By observing the above coefficients we were unable to draw conclusions about the importance of specific features for discrimination between classes. For instance, we were unable to see that diauxic shift experiments can characterize two out of three functional groups - cytoplasmic ribosomes and respiration. Using the projection generated by discriminant analysis, we could only determine if the classes are linearly separable; although such finding is important, the list of coefficients did not help us to gain additional insight.

Missing values, often present in expression data sets, also pose problems for the two methods. For instance, metabolic example data set which has measurements for 186 genes includes only 70 genes without missing values.
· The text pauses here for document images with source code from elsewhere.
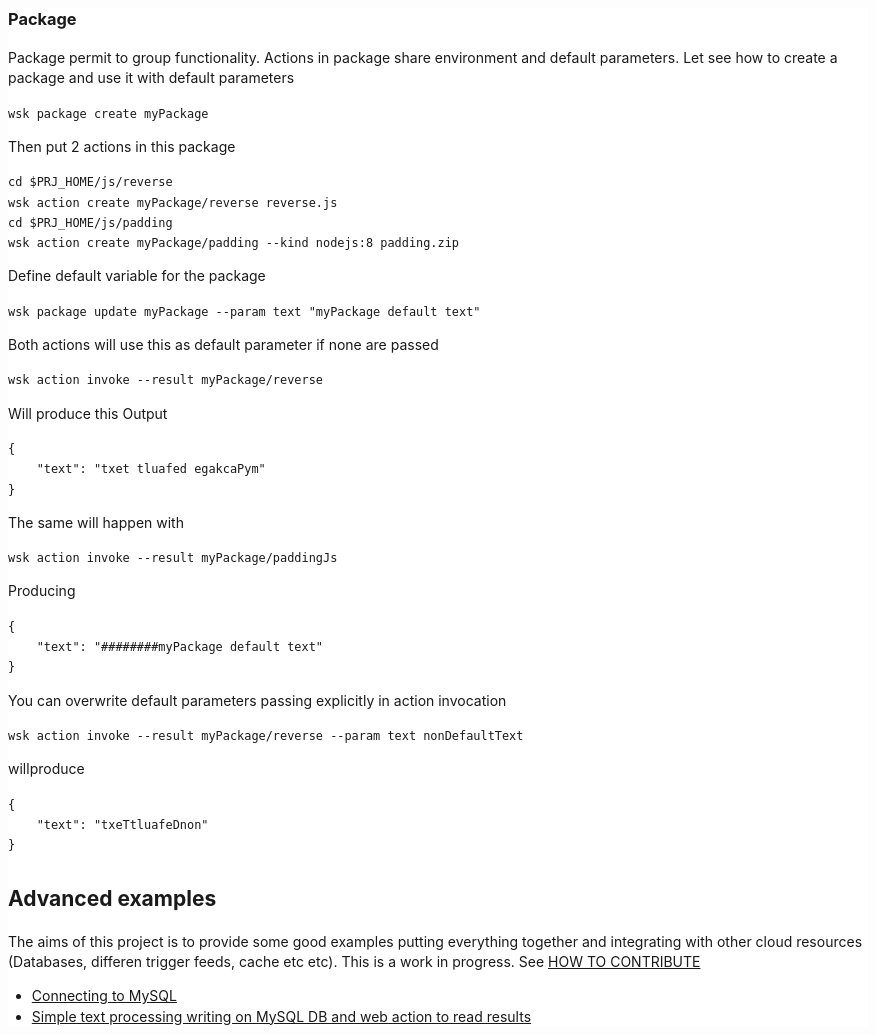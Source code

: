 ### Package
Package permit to group functionality. Actions in package share environment and default parameters.
Let see how to create a package and use it with default parameters
```
wsk package create myPackage
```
Then put 2 actions in this package
```
cd $PRJ_HOME/js/reverse
wsk action create myPackage/reverse reverse.js
cd $PRJ_HOME/js/padding
wsk action create myPackage/padding --kind nodejs:8 padding.zip
```
Define default variable for the package
```
wsk package update myPackage --param text "myPackage default text"
```
Both actions will use this as default parameter if none are passed
```
wsk action invoke --result myPackage/reverse
```
Will produce this Output
```
{
    "text": "txet tluafed egakcaPym"
}
```
The same will happen with
```
wsk action invoke --result myPackage/paddingJs
```
Producing
```
{
    "text": "########myPackage default text"
}

```
You can overwrite default parameters passing explicitly in action invocation
```
wsk action invoke --result myPackage/reverse --param text nonDefaultText
```
willproduce
```
{
    "text": "txeTtluafeDnon"
}
```

## Advanced examples
The aims of this project is to provide some good examples putting everything together and integrating with other cloud resources (Databases, differen trigger feeds, cache etc etc).
This is a work in progress. See [HOW TO CONTRIBUTE](./CONTRIBUTE.md)

* [Connecting to MySQL](./mysql/README.md)
* [Simple text processing writing on MySQL DB and web action to read results](./textProcessing/README.md)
Since factors generated using PCA or discriminant analysis need values of all attributes we have two choices - either we impute the missing data or we remove examples with missing values (regression-tree based imputation was used in our analysis above).

A problem also arises with discriminant analysis when the dimensionality of the data d is larger than the number of examples N. In such cases the inverse of the covariance matrix does not exist (since covariance matrix is singular) and therefore the factors can not be computed.

Another disadvantage of the discriminant analysis is also the assumption on the data distribution. Discriminant analysis assumes that data in each class is unimodal, has gaussian distribution and has the same covariance matrix. In cases when this does not hold (which is in most real-life data sets), the discriminant analysis can often find projections that are not good for class discrimination.

Conclusion

VizRank, PCA and discriminant analysis have their strengths and weaknesses. The main strength of VizRank compared with the other two techniques is easy interpretation of visualizations, as they use original set of features rather then their transformation. Another advantage is ability to obtain a ranked list of projections. Also, VizRank does not assume any data distribution. On the other hand, methods like PCA and discriminant analysis can be very fast at finding a single projection with best separation.

Despite, or even inspite of comparative differences, one can always benefit from using different analysis tools on the same data. Using a discriminant analysis first may for instance indicate that the classes are separable, while continuing the analysis with VizRank and selected visualization (e.g. scatter plot or radviz) can provide for additional insight and identification of interesting features and patterns.

References:

Duda, R. O., P. E. Hart, et al. (2001). Pattern Classification, John Wiley and Sons, Inc.

Johnson, R. A. and D. W. Wichern (1998). Applied Mulitvariate Statistical Analysis, Prentice-Hall, Inc.